From 1998 to 2002 John was a Principle Engineer at the AMCC Minneapolis Design Center (MDC). MDC developed ultra-high-speed (2.5, 10 and 40 gigabits per second) SiGe and CMOS integrated circuits for fiber optic internet infrastructure communications. In addition to founding the design center, John was the lead designer for a 40Gbit/s parallel fiber transmitter and AMCC’s family of 10Gbit/s serial transimpedance amplifiers for OC-192 SONET systems.
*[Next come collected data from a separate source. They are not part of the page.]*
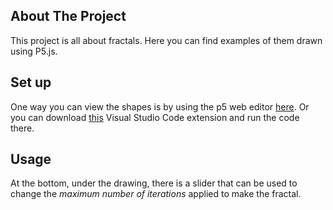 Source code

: ## About The Project
This project is all about fractals.  Here you can find examples of them drawn using P5.js.

## Set up
One way you can view the shapes is by using the p5 web editor [here](https://editor.p5js.org/FadoBagy/sketches/8dgrafqAr).
Or you can download [this](https://marketplace.visualstudio.com/items?itemName=samplavigne.p5-vscode) Visual Studio Code extension and run the code there.

## Usage
Аt the bottom, under the drawing, there is a slider that can be used to change the *maximum number of iterations* applied to make the fractal.

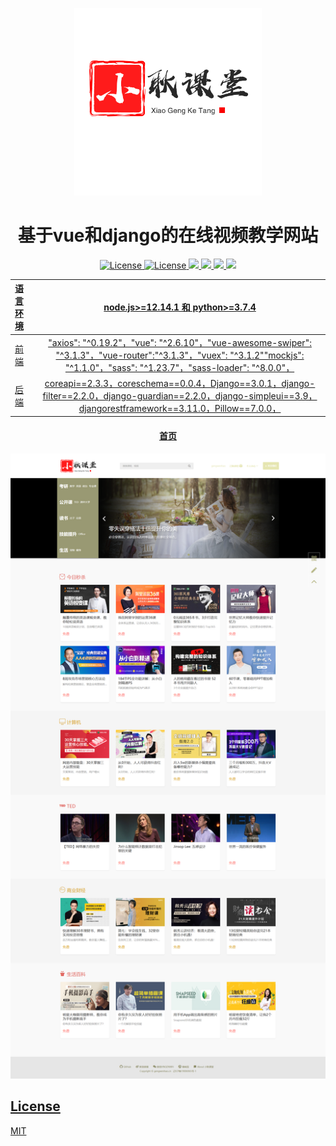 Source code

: <p align="center"><a href="https://www.gengwenhao.cn" target="_blank" rel="noopener noreferrer"><img width="300" src="vue_mooc/src/assets/logo.png" alt="Vue logo"></a></p>

<h1 align="center">基于vue和django的在线视频教学网站</h4>
<p align="center">
    <a href="//github.com/gengwenhao/vue_django_mooc"><img src="https://img.shields.io/github/license/gengwenhao/vue_django_mooc" alt="License"> <a href="//github.com/gengwenhao/vue_django_mooc"><img src="https://img.shields.io/pypi/pyversions/Django" alt="License"> <a href="//github.com/gengwenhao/vue_django_mooc"><img src="https://img.shields.io/github/repo-size/gengwenhao/vue_django_mooc"> <a href="//github.com/gengwenhao/vue_django_mooc"><img src="https://img.shields.io/github/languages/code-size/gengwenhao/vue_django_mooc"> <a href="//github.com/gengwenhao/vue_django_mooc"><img src="https://img.shields.io/github/languages/count/gengwenhao/vue_django_mooc"> <a href="//github.com/gengwenhao/vue_django_mooc"><img src="https://img.shields.io/github/languages/top/gengwenhao/vue_django_mooc">
</p>



| 语言环境 |              node.js>=12.14.1 和 python>=3.7.4               |
| :------- | :----------------------------------------------------------: |
| 前端     | "axios": "^0.19.2"，"vue": "^2.6.10"，"vue-awesome-swiper": "^3.1.3"，"vue-router":"^3.1.3"，"vuex": "^3.1.2""mockjs": "^1.1.0"，"sass": "^1.23.7"，"sass-loader": "^8.0.0"， |
| 后端     | coreapi==2.3.3，coreschema==0.0.4，Django==3.0.1，django-filter==2.2.0，django-guardian==2.2.0，django-simpleui==3.9，djangorestframework==3.11.0，Pillow==7.0.0， |



<h4 align="center">首页</h4>

![](vue_mooc/public/首页.png)




## License

[MIT](http://opensource.org/licenses/MIT)
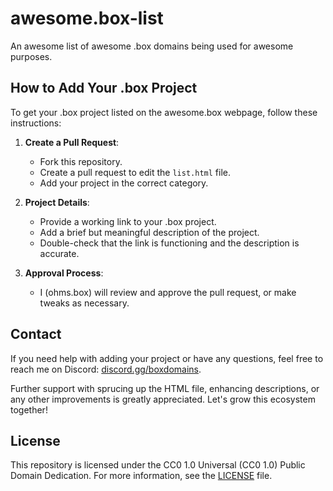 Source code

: # awesome.box-list

An awesome list of awesome .box domains being used for awesome purposes.

## How to Add Your .box Project

To get your .box project listed on the awesome.box webpage, follow these instructions:

1. **Create a Pull Request**:
   - Fork this repository.
   - Create a pull request to edit the `list.html` file.
   - Add your project in the correct category.

2. **Project Details**:
   - Provide a working link to your .box project.
   - Add a brief but meaningful description of the project.
   - Double-check that the link is functioning and the description is accurate.

3. **Approval Process**:
   - I (ohms.box) will review and approve the pull request, or make tweaks as necessary.

## Contact

If you need help with adding your project or have any questions, feel free to reach me on Discord: [discord.gg/boxdomains](https://discord.gg/boxdomains).

Further support with sprucing up the HTML file, enhancing descriptions, or any other improvements is greatly appreciated. Let's grow this ecosystem together!

## License

This repository is licensed under the CC0 1.0 Universal (CC0 1.0) Public Domain Dedication. For more information, see the [LICENSE](LICENSE) file.

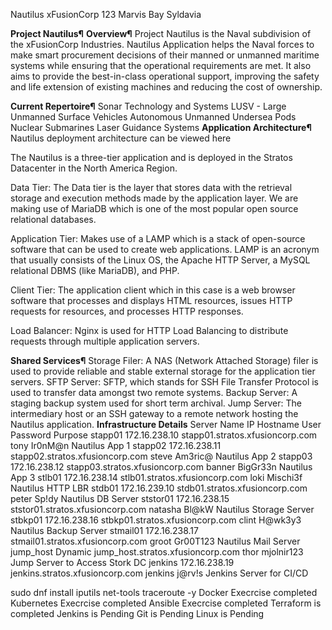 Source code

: Nautilus
xFusionCorp
123 Marvis Bay Syldavia

**Project Nautilus¶**
**Overview¶**
Project Nautilus is the Naval subdivision of the xFusionCorp Industries. Nautilus Application helps the Naval forces to make smart procurement decisions of their manned or unmanned maritime systems while ensuring that the operational requirements are met. It also aims to provide the best-in-class operational support, improving the safety and life extension of existing machines and reducing the cost of ownership.

**Current Repertoire¶**
Sonar Technology and Systems
LUSV - Large Unmanned Surface Vehicles
Autonomous Unmanned Undersea Pods
Nuclear Submarines
Laser Guidance Systems
**Application Architecture¶**
Nautilus deployment architecture can be viewed here

The Nautilus is a three-tier application and is deployed in the Stratos Datacenter in the North America Region.

Data Tier: The Data tier is the layer that stores data with the retrieval storage and execution methods made by the application layer. We are making use of MariaDB which is one of the most popular open source relational databases.

Application Tier: Makes use of a LAMP which is a stack of open-source software that can be used to create web applications. LAMP is an acronym that usually consists of the Linux OS, the Apache HTTP Server, a MySQL relational DBMS (like MariaDB), and PHP.

Client Tier: The application client which in this case is a web browser software that processes and displays HTML resources, issues HTTP requests for resources, and processes HTTP responses.

Load Balancer: Nginx is used for HTTP Load Balancing to distribute requests through multiple application servers.

**Shared Services¶**
Storage Filer: A NAS (Network Attached Storage) filer is used to provide reliable and stable external storage for the application tier servers.
SFTP Server: SFTP, which stands for SSH File Transfer Protocol is used to transfer data amongst two remote systems.
Backup Server: A staging backup system used for short term archival.
Jump Server: The intermediary host or an SSH gateway to a remote network hosting the Nautilus application.
**Infrastructure Details**
Server Name	IP	            Hostname	                        User	Password	Purpose
stapp01	    172.16.238.10	stapp01.stratos.xfusioncorp.com	    tony	Ir0nM@n	    Nautilus App 1
stapp02	    172.16.238.11	stapp02.stratos.xfusioncorp.com	    steve	Am3ric@	    Nautilus App 2
stapp03	    172.16.238.12	stapp03.stratos.xfusioncorp.com	    banner	BigGr33n	Nautilus App 3
stlb01	    172.16.238.14	stlb01.stratos.xfusioncorp.com	    loki	Mischi3f	Nautilus HTTP LBR
stdb01	    172.16.239.10	stdb01.stratos.xfusioncorp.com	    peter	Sp!dy	    Nautilus DB Server
ststor01	172.16.238.15	ststor01.stratos.xfusioncorp.com	natasha	Bl@kW	    Nautilus Storage Server
stbkp01	    172.16.238.16	stbkp01.stratos.xfusioncorp.com	    clint	H@wk3y3	    Nautilus Backup Server
stmail01	172.16.238.17	stmail01.stratos.xfusioncorp.com	groot	Gr00T123	Nautilus Mail Server
jump_host	Dynamic	        jump_host.stratos.xfusioncorp.com	thor	mjolnir123	Jump Server to Access Stork DC
jenkins	    172.16.238.19	jenkins.stratos.xfusioncorp.com	    jenkins	j@rv!s	    Jenkins Server for CI/CD

sudo dnf install iputils net-tools traceroute -y 
Docker Execrcise completed
Kubernetes Execrcise completed
Ansible Execrcise completed
Terraform is completed
Jenkins is Pending
Git is Pending
Linux is Pending


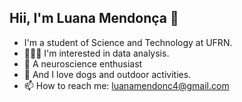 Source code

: ## Hii, I'm Luana Mendonça 👋
- I'm a student of Science and Technology at UFRN.
- 👩🏽‍💻 I'm interested in data analysis.
- 🧠 A neuroscience enthusiast
- 🐶 And I love dogs and outdoor activities.
- 📫 How to reach me: luanamendonc4@gmail.com

<!--
**LuanaMendonc4/LuanaMendonc4** is a ✨ _special_ ✨ repository because its `README.md` (this file) appears on your GitHub profile.

Here are some ideas to get you started:

- 🔭 I’m currently working on ...
- 🌱 I’m currently learning ...
- 👯 I’m looking to collaborate on ...
- 🤔 I’m looking for help with ...
- 💬 Ask me about ...
- 📫 How to reach me: ...
- 😄 Pronouns: ...
- ⚡ Fun fact: ...
-->
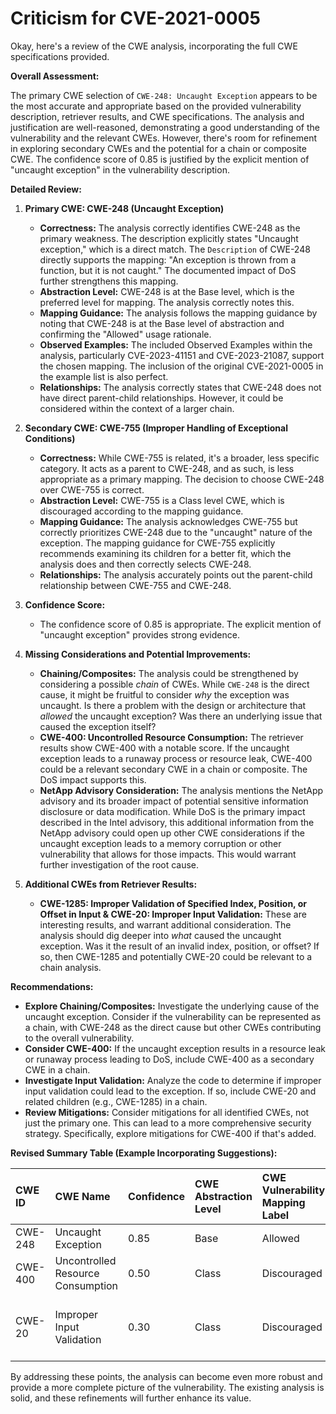 # Criticism for CVE-2021-0005

Okay, here's a review of the CWE analysis, incorporating the full CWE specifications provided.

**Overall Assessment:**

The primary CWE selection of `CWE-248: Uncaught Exception` appears to be the most accurate and appropriate based on the provided vulnerability description, retriever results, and CWE specifications. The analysis and justification are well-reasoned, demonstrating a good understanding of the vulnerability and the relevant CWEs. However, there's room for refinement in exploring secondary CWEs and the potential for a chain or composite CWE. The confidence score of 0.85 is justified by the explicit mention of "uncaught exception" in the vulnerability description.

**Detailed Review:**

1.  **Primary CWE: CWE-248 (Uncaught Exception)**

    *   **Correctness:**  The analysis correctly identifies CWE-248 as the primary weakness. The description explicitly states "Uncaught exception," which is a direct match. The `Description` of CWE-248 directly supports the mapping: "An exception is thrown from a function, but it is not caught."  The documented impact of DoS further strengthens this mapping.
    *   **Abstraction Level:** CWE-248 is at the Base level, which is the preferred level for mapping. The analysis correctly notes this.
    *   **Mapping Guidance:** The analysis follows the mapping guidance by noting that CWE-248 is at the Base level of abstraction and confirming the "Allowed" usage rationale.
    *   **Observed Examples:** The included Observed Examples within the analysis, particularly CVE-2023-41151 and CVE-2023-21087, support the chosen mapping.  The inclusion of the original CVE-2021-0005 in the example list is also perfect.
    *   **Relationships:** The analysis correctly states that CWE-248 does not have direct parent-child relationships. However, it could be considered within the context of a larger chain.

2.  **Secondary CWE: CWE-755 (Improper Handling of Exceptional Conditions)**

    *   **Correctness:** While CWE-755 is related, it's a broader, less specific category. It acts as a parent to CWE-248, and as such, is less appropriate as a primary mapping. The decision to choose CWE-248 over CWE-755 is correct.
    *   **Abstraction Level:** CWE-755 is a Class level CWE, which is discouraged according to the mapping guidance.
    *   **Mapping Guidance:** The analysis acknowledges CWE-755 but correctly prioritizes CWE-248 due to the "uncaught" nature of the exception. The mapping guidance for CWE-755 explicitly recommends examining its children for a better fit, which the analysis does and then correctly selects CWE-248.
    *   **Relationships:**  The analysis accurately points out the parent-child relationship between CWE-755 and CWE-248.

3.  **Confidence Score:**

    *   The confidence score of 0.85 is appropriate. The explicit mention of "uncaught exception" provides strong evidence.

4.  **Missing Considerations and Potential Improvements:**

    *   **Chaining/Composites:** The analysis could be strengthened by considering a possible *chain* of CWEs. While `CWE-248` is the direct cause, it might be fruitful to consider *why* the exception was uncaught. Is there a problem with the design or architecture that *allowed* the uncaught exception? Was there an underlying issue that caused the exception itself?
    * **CWE-400: Uncontrolled Resource Consumption:** The retriever results show CWE-400 with a notable score. If the uncaught exception leads to a runaway process or resource leak, CWE-400 could be a relevant secondary CWE in a chain or composite. The DoS impact supports this.
    *   **NetApp Advisory Consideration:** The analysis mentions the NetApp advisory and its broader impact of potential sensitive information disclosure or data modification. While DoS is the primary impact described in the Intel advisory, this additional information from the NetApp advisory could open up other CWE considerations if the uncaught exception leads to a memory corruption or other vulnerability that allows for those impacts. This would warrant further investigation of the root cause.

5. **Additional CWEs from Retriever Results:**
    * **CWE-1285: Improper Validation of Specified Index, Position, or Offset in Input & CWE-20: Improper Input Validation:** These are interesting results, and warrant additional consideration. The analysis should dig deeper into *what* caused the uncaught exception. Was it the result of an invalid index, position, or offset? If so, then CWE-1285 and potentially CWE-20 could be relevant to a chain analysis.

**Recommendations:**

*   **Explore Chaining/Composites:**  Investigate the underlying cause of the uncaught exception. Consider if the vulnerability can be represented as a chain, with CWE-248 as the direct cause but other CWEs contributing to the overall vulnerability.
*   **Consider CWE-400:** If the uncaught exception results in a resource leak or runaway process leading to DoS, include CWE-400 as a secondary CWE in a chain.
*   **Investigate Input Validation:** Analyze the code to determine if improper input validation could lead to the exception. If so, include CWE-20 and related children (e.g., CWE-1285) in a chain.
*   **Review Mitigations:** Consider mitigations for all identified CWEs, not just the primary one. This can lead to a more comprehensive security strategy.  Specifically, explore mitigations for CWE-400 if that's added.

**Revised Summary Table (Example Incorporating Suggestions):**

| CWE ID  | CWE Name              | Confidence | CWE Abstraction Level | CWE Vulnerability Mapping Label | CWE-Vulnerability Mapping Notes |
| :-------- | :-------------------- | :--------- | :-------------------- | :------------------------------ | :------------------------------ |
| CWE-248 | Uncaught Exception | 0.85      | Base                 | Allowed                        | Primary CWE                    |
| CWE-400 | Uncontrolled Resource Consumption | 0.50      | Class                  | Discouraged                     | Secondary Candidate - Impact |
| CWE-20  | Improper Input Validation | 0.30       | Class                 | Discouraged                     | Tertiary Candidate - Root Cause Investigation Needed |

By addressing these points, the analysis can become even more robust and provide a more complete picture of the vulnerability. The existing analysis is solid, and these refinements will further enhance its value.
Before that he co-founded and was a managing partner of Ten Mountains Design LLP in Minneapolis, MN, a mixed-signal integrated circuit consulting firm. Ten Mountains developed CMOS, Bipolar, BiCMOS and GaAs integrated circuits for communications, sensor instrumentation, memory and medical applications. Ten Mountains developed one of the first BiCMOS RF cable modem ICs jointly with ADC Telecommunications. Ten Mountains also developed one of the first fully-integrated RF CMOS transceivers for low data rate communications jointly with Honeywell. Ten Mountains was also a pioneer in analog integrated circuits for high-speed short wavelength VCSEL-based fiber optic communications. In 1998, Ten Mountains was acquired by San Diego-based, Applied Microcircuits Corporation (AMCC).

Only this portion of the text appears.